From 5d1a536621403b442eef60ddd35e6b7a46fb04b7 Mon Sep 17 00:00:00 2001
From: Aaron Carroll <aaronc@gelato.unsw.edu.au>
Date: Tue, 30 Oct 2007 10:40:12 +0100
Subject: Deadline iosched: Factor out finding latter reques

Factor finding the next request in sector-sorted order into
a function deadline_latter_request.

Signed-off-by: Aaron Carroll <aaronc@gelato.unsw.edu.au>
Signed-off-by: Jens Axboe <jens.axboe@oracle.com>
---
 block/deadline-iosched.c | 28 +++++++++++++++++-----------
 1 file changed, 17 insertions(+), 11 deletions(-)

diff --git a/block/deadline-iosched.c b/block/deadline-iosched.c
index 1a511ffaf8a..a44437e5a94 100644
--- a/block/deadline-iosched.c
+++ b/block/deadline-iosched.c
@@ -55,6 +55,20 @@ static void deadline_move_request(struct deadline_data *, struct request *);
 
 #define RQ_RB_ROOT(dd, rq)	(&(dd)->sort_list[rq_data_dir((rq))])
 
+/*
+ * get the request after `rq' in sector-sorted order
+ */
+static inline struct request *
+deadline_latter_request(struct request *rq)
+{
+	struct rb_node *node = rb_next(&rq->rb_node);
+
+	if (node)
+		return rb_entry_rq(node);
+
+	return NULL;
+}
+
 static void
 deadline_add_rq_rb(struct deadline_data *dd, struct request *rq)
 {
@@ -74,13 +88,8 @@ deadline_del_rq_rb(struct deadline_data *dd, struct request *rq)
 {
 	const int data_dir = rq_data_dir(rq);
 
-	if (dd->next_rq[data_dir] == rq) {
-		struct rb_node *rbnext = rb_next(&rq->rb_node);
-
-		dd->next_rq[data_dir] = NULL;
-		if (rbnext)
-			dd->next_rq[data_dir] = rb_entry_rq(rbnext);
-	}
+	if (dd->next_rq[data_dir] == rq)
+		dd->next_rq[data_dir] = deadline_latter_request(rq);
 
 	elv_rb_del(RQ_RB_ROOT(dd, rq), rq);
 }
@@ -198,14 +207,11 @@ static void
 deadline_move_request(struct deadline_data *dd, struct request *rq)
 {
 	const int data_dir = rq_data_dir(rq);
-	struct rb_node *rbnext = rb_next(&rq->rb_node);
 
 	dd->next_rq[READ] = NULL;
 	dd->next_rq[WRITE] = NULL;
+	dd->next_rq[data_dir] = deadline_latter_request(rq);
 
-	if (rbnext)
-		dd->next_rq[data_dir] = rb_entry_rq(rbnext);
-	
 	dd->last_sector = rq->sector + rq->nr_sectors;
 
 	/*
-- 
cgit v1.2.3


From dfb3d72a9aa519672c9ae06f0d2f93eccb35482f Mon Sep 17 00:00:00 2001
From: Aaron Carroll <aaronc@gelato.unsw.edu.au>
Date: Tue, 30 Oct 2007 10:40:13 +0100
Subject: Deadline iosched: Reset batch for ordered requests

The deadline I/O scheduler does not reset the batch count when starting
a new batch at a higher-sectored request.  This means the second and
subsequent batch in the same data direction will never exceed a single
request in size whenever higher-sectored requests are pending.

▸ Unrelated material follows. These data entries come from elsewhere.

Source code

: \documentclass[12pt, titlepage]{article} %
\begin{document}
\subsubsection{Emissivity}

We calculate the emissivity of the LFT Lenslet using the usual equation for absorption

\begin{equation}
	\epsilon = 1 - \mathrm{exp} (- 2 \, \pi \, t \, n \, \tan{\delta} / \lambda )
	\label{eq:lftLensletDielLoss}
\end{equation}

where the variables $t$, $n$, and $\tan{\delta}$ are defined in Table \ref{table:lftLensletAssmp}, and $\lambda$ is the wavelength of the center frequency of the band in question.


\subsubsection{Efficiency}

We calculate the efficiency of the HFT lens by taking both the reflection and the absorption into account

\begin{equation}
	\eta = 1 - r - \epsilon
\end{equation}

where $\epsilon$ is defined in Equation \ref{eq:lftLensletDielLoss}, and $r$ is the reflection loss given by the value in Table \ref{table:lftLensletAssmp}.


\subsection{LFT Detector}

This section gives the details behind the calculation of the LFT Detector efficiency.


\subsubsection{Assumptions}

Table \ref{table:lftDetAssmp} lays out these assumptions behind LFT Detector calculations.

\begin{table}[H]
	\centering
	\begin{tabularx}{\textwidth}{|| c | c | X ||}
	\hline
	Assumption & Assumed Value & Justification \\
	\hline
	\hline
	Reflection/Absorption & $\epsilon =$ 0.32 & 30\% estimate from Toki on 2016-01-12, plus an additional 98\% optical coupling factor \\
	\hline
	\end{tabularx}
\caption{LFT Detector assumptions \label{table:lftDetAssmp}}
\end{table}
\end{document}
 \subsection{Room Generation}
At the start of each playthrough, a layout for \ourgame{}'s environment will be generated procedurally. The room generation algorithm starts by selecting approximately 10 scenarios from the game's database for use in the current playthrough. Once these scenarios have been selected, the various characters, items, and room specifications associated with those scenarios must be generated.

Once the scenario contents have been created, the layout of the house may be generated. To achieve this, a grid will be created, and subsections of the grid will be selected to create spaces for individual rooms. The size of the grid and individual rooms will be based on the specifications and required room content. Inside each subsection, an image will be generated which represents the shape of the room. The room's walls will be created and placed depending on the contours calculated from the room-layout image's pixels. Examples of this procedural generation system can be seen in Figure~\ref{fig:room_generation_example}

This patch gives new batches in the same data direction as old ones
their full quota of requests by resetting the batch count.

Signed-off-by: Aaron Carroll <aaronc@gelato.unsw.edu.au>
Signed-off-by: Jens Axboe <jens.axboe@oracle.com>
---
 block/deadline-iosched.c | 6 +++---
 1 file changed, 3 insertions(+), 3 deletions(-)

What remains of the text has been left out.